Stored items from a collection
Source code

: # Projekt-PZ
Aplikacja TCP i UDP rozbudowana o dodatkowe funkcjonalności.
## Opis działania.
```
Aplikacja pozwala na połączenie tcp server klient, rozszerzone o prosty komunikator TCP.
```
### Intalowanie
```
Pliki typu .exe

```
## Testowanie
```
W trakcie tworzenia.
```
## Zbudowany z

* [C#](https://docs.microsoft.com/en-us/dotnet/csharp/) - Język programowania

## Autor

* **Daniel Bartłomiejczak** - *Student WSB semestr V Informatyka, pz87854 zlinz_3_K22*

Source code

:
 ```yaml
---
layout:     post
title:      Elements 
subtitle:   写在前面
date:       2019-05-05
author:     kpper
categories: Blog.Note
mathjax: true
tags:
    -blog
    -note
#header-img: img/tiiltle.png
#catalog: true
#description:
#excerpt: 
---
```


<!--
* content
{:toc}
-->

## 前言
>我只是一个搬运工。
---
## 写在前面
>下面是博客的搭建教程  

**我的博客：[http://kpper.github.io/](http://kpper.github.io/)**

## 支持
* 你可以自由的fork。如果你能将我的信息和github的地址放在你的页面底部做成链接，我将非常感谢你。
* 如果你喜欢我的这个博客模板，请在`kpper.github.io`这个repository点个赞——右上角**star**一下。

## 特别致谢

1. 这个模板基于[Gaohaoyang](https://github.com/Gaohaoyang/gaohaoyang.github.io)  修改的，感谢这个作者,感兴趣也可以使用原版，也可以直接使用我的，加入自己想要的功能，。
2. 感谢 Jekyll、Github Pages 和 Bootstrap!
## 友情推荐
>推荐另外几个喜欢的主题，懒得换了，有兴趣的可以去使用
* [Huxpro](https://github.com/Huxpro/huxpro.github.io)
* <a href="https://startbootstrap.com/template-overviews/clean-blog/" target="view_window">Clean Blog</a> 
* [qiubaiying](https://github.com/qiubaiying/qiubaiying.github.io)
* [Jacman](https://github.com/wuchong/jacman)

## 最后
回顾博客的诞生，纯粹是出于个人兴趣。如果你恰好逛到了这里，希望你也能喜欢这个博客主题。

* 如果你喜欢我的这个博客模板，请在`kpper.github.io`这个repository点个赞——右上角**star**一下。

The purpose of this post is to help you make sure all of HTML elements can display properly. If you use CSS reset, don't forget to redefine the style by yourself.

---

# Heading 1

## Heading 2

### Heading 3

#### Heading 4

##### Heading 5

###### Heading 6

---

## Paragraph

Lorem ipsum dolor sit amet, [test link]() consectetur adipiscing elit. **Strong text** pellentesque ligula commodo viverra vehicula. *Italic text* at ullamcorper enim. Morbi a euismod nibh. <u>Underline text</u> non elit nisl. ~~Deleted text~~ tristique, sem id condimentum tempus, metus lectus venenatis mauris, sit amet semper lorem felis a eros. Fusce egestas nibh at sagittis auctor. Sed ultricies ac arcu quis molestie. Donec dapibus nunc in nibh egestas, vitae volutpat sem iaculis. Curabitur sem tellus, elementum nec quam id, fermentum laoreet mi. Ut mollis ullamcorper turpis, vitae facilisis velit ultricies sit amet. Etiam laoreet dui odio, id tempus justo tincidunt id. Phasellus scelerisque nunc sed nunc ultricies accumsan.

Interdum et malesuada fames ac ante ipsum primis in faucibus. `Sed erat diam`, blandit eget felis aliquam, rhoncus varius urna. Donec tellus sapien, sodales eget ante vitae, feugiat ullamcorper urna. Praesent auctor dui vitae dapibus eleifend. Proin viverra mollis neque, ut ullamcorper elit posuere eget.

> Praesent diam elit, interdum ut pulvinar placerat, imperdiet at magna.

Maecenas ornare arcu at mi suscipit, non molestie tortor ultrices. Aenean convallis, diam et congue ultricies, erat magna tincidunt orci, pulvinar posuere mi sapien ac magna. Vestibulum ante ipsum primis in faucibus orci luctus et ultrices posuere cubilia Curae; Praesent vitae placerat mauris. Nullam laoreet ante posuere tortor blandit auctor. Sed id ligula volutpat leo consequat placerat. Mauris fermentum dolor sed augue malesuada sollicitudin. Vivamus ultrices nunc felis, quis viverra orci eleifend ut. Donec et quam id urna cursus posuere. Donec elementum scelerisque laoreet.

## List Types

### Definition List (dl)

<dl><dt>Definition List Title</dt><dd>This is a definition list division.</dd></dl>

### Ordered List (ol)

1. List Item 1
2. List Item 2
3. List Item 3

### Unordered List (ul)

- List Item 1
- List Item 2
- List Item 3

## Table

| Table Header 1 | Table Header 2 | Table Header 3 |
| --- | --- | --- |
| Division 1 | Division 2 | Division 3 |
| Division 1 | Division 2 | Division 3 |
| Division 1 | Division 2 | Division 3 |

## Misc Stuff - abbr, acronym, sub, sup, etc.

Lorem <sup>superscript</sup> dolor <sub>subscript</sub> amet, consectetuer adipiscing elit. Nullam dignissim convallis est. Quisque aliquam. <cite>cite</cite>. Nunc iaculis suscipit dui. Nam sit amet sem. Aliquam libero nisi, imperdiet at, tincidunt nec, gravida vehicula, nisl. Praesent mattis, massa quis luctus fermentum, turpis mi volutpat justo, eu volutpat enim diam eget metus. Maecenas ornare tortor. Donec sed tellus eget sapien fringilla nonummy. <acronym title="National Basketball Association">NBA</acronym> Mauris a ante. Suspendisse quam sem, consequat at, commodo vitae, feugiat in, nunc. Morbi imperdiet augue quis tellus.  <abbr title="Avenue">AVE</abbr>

§ About this task:
Starting with the first line of the records above, give back each line exactly until the line with "## Zbudowany z" has been given as well.

§ Output of the task:
Source code

: # Projekt-PZ
Aplikacja TCP i UDP rozbudowana o dodatkowe funkcjonalności.
## Opis działania.
```
Aplikacja pozwala na połączenie tcp server klient, rozszerzone o prosty komunikator TCP.
```
### Intalowanie
```
Pliki typu .exe

```
## Testowanie
```
W trakcie tworzenia.
```
## Zbudowany z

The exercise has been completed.